▶ **TASK PROMPT**
Reproduce, from the lines below, exactly the stretch that begins at the line containing "- **Customer Analysis**: Payment" and ends at the line containing "- Customer credit term negotiations", both included.

[Saved data entries]
━━━━━━━━━━━━━━━━

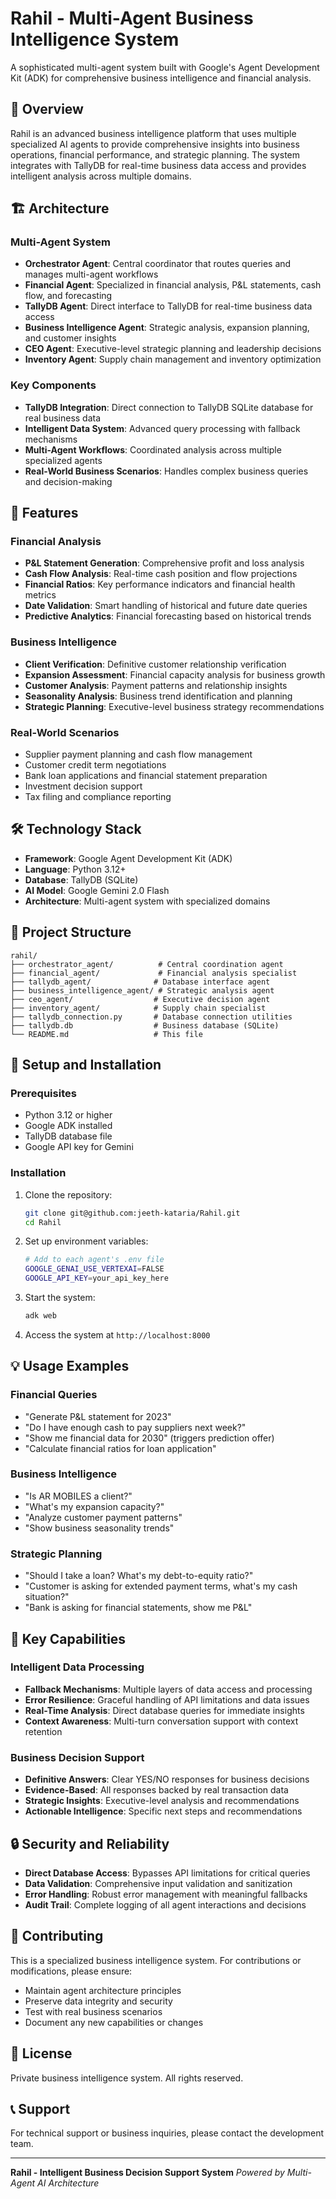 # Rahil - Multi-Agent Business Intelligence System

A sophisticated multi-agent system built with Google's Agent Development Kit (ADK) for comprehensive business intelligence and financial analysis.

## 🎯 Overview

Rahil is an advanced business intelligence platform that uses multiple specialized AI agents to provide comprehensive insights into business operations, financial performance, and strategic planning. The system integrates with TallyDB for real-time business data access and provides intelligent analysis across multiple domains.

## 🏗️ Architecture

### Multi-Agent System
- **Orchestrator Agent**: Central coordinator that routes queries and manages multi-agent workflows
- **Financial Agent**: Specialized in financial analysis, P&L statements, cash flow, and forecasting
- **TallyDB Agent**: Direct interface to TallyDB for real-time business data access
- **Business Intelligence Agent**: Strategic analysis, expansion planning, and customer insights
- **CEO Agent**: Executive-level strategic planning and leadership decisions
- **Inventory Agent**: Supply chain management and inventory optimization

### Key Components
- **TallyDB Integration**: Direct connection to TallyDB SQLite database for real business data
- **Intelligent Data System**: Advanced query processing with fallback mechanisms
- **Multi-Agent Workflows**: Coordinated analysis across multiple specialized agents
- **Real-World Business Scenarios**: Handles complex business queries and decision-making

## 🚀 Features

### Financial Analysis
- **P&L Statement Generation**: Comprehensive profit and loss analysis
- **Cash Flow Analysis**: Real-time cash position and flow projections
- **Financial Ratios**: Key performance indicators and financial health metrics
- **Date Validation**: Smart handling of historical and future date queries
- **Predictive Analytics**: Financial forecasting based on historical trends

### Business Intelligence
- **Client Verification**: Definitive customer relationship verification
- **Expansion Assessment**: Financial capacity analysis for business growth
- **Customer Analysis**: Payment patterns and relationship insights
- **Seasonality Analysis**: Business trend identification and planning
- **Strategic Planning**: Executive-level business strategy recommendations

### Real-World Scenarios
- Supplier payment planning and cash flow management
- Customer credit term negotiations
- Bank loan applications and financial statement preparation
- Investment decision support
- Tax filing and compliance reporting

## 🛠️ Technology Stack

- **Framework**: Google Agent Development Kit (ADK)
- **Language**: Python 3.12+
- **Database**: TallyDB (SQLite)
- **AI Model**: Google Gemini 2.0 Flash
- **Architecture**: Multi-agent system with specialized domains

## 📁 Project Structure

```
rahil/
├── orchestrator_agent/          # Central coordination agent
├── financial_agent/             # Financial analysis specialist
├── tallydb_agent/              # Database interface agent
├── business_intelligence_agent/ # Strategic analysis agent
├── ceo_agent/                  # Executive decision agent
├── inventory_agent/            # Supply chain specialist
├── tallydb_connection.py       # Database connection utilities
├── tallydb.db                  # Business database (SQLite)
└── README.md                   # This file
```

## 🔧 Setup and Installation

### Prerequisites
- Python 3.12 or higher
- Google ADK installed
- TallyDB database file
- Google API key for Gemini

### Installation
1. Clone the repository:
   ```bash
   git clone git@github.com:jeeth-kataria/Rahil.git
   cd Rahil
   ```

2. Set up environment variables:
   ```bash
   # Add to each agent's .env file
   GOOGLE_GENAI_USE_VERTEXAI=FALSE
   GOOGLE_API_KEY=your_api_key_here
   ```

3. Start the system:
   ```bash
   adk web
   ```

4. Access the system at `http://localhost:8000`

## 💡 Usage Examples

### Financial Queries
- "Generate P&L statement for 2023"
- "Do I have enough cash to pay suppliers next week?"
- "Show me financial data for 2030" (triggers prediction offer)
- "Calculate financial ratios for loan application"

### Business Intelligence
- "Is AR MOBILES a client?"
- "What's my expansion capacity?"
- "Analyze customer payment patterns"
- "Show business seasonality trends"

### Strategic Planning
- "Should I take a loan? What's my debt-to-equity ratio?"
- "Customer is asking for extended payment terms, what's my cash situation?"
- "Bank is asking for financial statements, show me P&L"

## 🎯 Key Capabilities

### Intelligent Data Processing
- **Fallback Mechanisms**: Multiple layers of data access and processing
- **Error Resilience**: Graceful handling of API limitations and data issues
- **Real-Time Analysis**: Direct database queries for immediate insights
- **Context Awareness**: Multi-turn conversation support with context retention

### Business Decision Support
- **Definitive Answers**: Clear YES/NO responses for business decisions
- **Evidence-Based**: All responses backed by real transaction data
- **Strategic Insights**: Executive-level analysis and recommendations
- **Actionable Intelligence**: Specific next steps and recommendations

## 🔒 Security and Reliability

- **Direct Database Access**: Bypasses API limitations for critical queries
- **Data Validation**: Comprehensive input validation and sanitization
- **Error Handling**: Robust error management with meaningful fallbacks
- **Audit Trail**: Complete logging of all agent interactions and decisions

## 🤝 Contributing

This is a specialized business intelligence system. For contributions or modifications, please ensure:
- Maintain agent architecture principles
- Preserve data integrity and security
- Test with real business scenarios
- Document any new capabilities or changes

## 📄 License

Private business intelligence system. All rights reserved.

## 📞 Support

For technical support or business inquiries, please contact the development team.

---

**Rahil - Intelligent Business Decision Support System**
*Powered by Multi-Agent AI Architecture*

━━━━━━━━━━━━━━━━

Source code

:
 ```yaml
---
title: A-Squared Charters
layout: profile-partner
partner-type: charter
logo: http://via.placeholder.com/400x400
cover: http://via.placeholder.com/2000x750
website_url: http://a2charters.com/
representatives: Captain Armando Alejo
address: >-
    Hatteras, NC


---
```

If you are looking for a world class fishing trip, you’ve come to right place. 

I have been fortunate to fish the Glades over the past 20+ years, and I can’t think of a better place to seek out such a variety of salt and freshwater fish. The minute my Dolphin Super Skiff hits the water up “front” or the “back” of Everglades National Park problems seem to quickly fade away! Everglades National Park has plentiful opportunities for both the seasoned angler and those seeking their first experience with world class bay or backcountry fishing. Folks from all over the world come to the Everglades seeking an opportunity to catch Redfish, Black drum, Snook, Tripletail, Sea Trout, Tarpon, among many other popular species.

━━━━━━━━━━━━━━━━

▶ **SOLVED EXERCISE**
- **Customer Analysis**: Payment patterns and relationship insights
- **Seasonality Analysis**: Business trend identification and planning
- **Strategic Planning**: Executive-level business strategy recommendations

### Real-World Scenarios
- Supplier payment planning and cash flow management
- Customer credit term negotiations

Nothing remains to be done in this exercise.